Theoretically, echinocandins can also be used to treat PJP, as they target β-D-glucan synthesis.

References

Cordonnier, C., et al. "Pneumocystis jiroveci." Seminars in Respiratory and Critical Care Medicine. Vol. 41. No. 01. 333 Seventh Avenue, New York, NY 10001, USA.: Thieme Medical Publishers, 2020.

Gilroy, Shelley A., and Nicholas J. Bennett. "180 Pneumocystis jirovecii (carinii).Clinical Infectious Disease: 123.

Cushion, Melanie T. "Are members of the fungal genus pneumocystis (a) commensals;(b) opportunists;(c) pathogens; or (d) all of the above?." PLoS pathogens 6.9 (2010): e1001009.

Cushion, Melanie T., and James R. Stringer. "Stealth and opportunism: alternative lifestyles of species in the fungal genus Pneumocystis.Annual review of microbiology 64 (2010): 431-452.

Ng, Valerie L., David M. Yajko, and W. Keith Hadley. "Extrapulmonary pneumocystosis." Clinical microbiology reviews 10.3 (1997): 401-418.

Nyamande, K., and U. G. Lalloo. "Serum procalcitonin distinguishes CAP due to bacteria, Mycobacterium tuberculosis and PJP." The International Journal of Tuberculosis and Lung Disease 10.5 (2006): 510-515.

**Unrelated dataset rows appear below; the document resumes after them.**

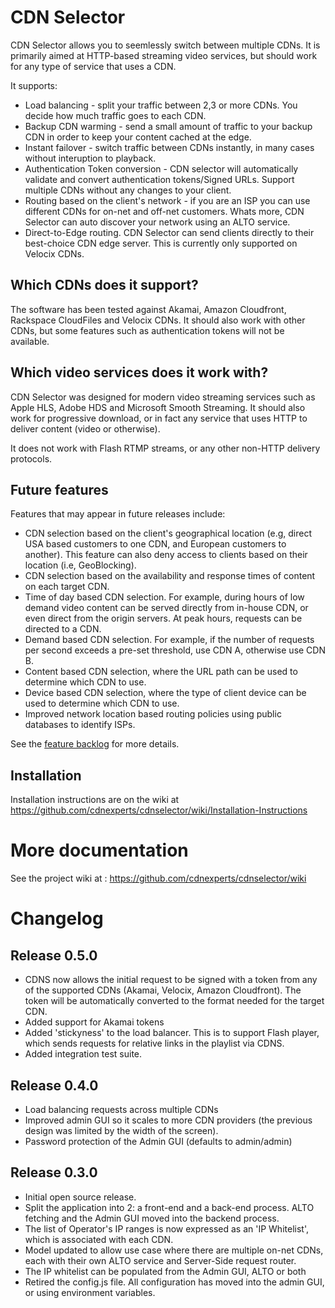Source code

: # CDN Selector

CDN Selector allows you to seemlessly switch between multiple CDNs. It is primarily aimed at HTTP-based streaming video services, but should work for any type of service that uses a CDN.

It supports:

* Load balancing - split your traffic between 2,3 or more CDNs. You decide how much traffic goes to each CDN.
* Backup CDN warming - send a small amount of traffic to your backup CDN in order to keep your content cached at the edge.
* Instant failover - switch traffic between CDNs instantly, in many cases without interuption to playback.
* Authentication Token conversion - CDN selector will automatically validate and convert authentication tokens/Signed URLs. Support multiple CDNs without any changes to your client.
* Routing based on the client's network - if you are an ISP you can use different CDNs for on-net and off-net customers. Whats more, CDN Selector can auto discover your network using an ALTO service.
* Direct-to-Edge routing. CDN Selector can send clients directly to their best-choice CDN edge server. This is currently only supported on Velocix CDNs.


## Which CDNs does it support?
The software has been tested against Akamai, Amazon Cloudfront, Rackspace CloudFiles and Velocix CDNs. It should also work with other CDNs, but some features such as authentication tokens will not be available.

## Which video services does it work with?
CDN Selector was designed for modern video streaming services such as Apple HLS, Adobe HDS and Microsoft Smooth Streaming. It should also work for progressive download, or in fact any service that uses HTTP to deliver content (video or otherwise).

It does not work with Flash RTMP streams, or any other non-HTTP delivery protocols.

## Future features
Features that may appear in future releases include:

* CDN selection based on the client's geographical location (e.g, direct USA based customers to one CDN, and European customers to another). This feature can also deny access to clients based on their location (i.e, GeoBlocking).
* CDN selection based on the availability and response times of content on each target CDN.
* Time of day based CDN selection. For example, during hours of low demand video content can be served directly from in-house CDN, or even direct from the origin servers. At peak hours, requests can be directed to a CDN.
* Demand based CDN selection. For example, if the number of requests per second exceeds a pre-set threshold, use CDN A, otherwise use CDN B.
* Content based CDN selection, where the URL path can be used to determine which CDN to use.
* Device based CDN selection, where the type of client device can be used to determine which CDN to use.
* Improved network location based routing policies using public databases to identify ISPs.

See the [feature backlog](https://github.com/cdnexperts/cdnselector/issues?labels=feature&page=1&state=open) for more details.

## Installation
Installation instructions are on the wiki at https://github.com/cdnexperts/cdnselector/wiki/Installation-Instructions

# More documentation
See the project wiki at : https://github.com/cdnexperts/cdnselector/wiki

# Changelog

## Release 0.5.0
* CDNS now allows the initial request to be signed with a token from any of the supported CDNs (Akamai, Velocix, Amazon Cloudfront). The token will be automatically converted to the format needed for the target CDN.
* Added support for Akamai tokens
* Added 'stickyness' to the load balancer. This is to support Flash player, which sends requests for relative links in the playlist via CDNS.
* Added integration test suite.

## Release 0.4.0
* Load balancing requests across multiple CDNs
* Improved admin GUI so it scales to more CDN providers (the previous design was limited by the width of the screen).
* Password protection of the Admin GUI (defaults to admin/admin)

## Release 0.3.0
* Initial open source release.
* Split the application into 2: a front-end and a back-end process. ALTO fetching and the Admin GUI moved into the backend process.
* The list of Operator's IP ranges is now expressed as an 'IP Whitelist', which is associated with each CDN.
* Model updated to allow use case where there are multiple on-net CDNs, each with their own ALTO service and Server-Side request router.
* The IP whitelist can be populated from the Admin GUI, ALTO or both
* Retired the config.js file. All configuration has moved into the admin GUI, or using environment variables.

Kanne, Jeffrey P., Donald R. Yandow, and Cristopher A. Meyer. "Pneumocystis jiroveci pneumonia: high-resolution CT findings in patients with and without HIV infection." AJR-American Journal of Roentgenology 198.6 (2012): W555.

Fan, Li-Chao, et al. "Evaluation of PCR in bronchoalveolar lavage fluid for diagnosis of Pneumocystis jirovecii pneumonia: a bivariate meta-analysis and systematic review." PloS one 8.9 (2013): e73099.

Limper, Andrew H., et al. "An official American Thoracic Society statement: treatment of fungal infections in adult pulmonary and critical care patients." American journal of respiratory and critical care medicine 183.1 (2011): 96-128.